Frequently Asked Questions

Are electricity prices going up in Oregon?
From 2016 to 2024, residential electricity in Oregon changed from 10.66¢/kWh to 14.70¢/kWh (+37.9%). Over the past 5 years, the change was +33.5%.
How does Oregon's electricity price compare to the national average?
Oregon's residential electricity rate of 14.70¢/kWh is 10.8% below the national average of 16.48¢/kWh (2024).
What do businesses pay for electricity in Oregon?
Commercial electricity in Oregon costs 10.11¢/kWh (2024), compared to 14.70¢/kWh for residential customers. Business rates are typically lower due to higher volume usage and different rate structures.
Where does this price trend data come from?

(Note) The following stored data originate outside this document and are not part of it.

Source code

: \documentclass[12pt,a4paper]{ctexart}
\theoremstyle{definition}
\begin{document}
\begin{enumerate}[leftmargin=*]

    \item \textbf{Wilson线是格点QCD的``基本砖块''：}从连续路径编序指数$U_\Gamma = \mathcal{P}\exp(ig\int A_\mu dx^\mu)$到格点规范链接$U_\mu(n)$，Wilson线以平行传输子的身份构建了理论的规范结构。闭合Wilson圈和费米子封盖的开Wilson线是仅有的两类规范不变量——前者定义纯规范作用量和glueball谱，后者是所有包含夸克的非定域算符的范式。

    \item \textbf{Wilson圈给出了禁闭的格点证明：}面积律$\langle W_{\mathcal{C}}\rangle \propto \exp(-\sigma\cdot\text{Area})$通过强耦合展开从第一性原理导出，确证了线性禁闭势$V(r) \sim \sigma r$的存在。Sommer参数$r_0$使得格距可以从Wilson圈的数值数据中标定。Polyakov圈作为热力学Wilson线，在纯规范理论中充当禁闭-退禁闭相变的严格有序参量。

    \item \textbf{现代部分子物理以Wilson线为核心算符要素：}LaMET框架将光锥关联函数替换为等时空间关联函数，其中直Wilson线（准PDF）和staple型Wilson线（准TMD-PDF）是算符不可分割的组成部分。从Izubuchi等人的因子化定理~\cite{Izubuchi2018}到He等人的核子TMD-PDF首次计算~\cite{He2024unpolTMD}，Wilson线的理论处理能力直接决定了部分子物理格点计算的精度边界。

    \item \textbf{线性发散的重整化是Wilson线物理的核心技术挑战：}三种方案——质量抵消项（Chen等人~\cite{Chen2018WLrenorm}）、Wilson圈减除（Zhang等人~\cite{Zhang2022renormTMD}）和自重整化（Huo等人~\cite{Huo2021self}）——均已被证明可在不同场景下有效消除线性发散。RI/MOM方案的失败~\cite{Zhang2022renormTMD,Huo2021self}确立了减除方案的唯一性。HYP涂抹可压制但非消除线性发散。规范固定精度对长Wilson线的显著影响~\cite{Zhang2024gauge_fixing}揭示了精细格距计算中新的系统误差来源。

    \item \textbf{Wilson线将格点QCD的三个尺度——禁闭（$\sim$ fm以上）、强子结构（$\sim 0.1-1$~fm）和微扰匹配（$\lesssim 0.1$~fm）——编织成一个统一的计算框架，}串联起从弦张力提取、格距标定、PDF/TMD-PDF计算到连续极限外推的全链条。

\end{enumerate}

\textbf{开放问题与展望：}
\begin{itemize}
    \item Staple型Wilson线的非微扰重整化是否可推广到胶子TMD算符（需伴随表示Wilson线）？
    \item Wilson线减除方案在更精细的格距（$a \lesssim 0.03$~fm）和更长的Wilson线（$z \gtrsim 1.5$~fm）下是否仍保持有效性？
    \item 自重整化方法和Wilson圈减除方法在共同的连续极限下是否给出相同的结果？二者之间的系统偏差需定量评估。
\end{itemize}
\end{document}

All electricity price data is from the U.S. Energy Information Administration (EIA), the official federal statistics agency for energy data. Prices are annual averages in cents per kilowatt-hour (kWh), reported by sector.

Data from the U.S. Energy Information Administration. Prices in cents per kilowatt-hour (kWh). Annual averages.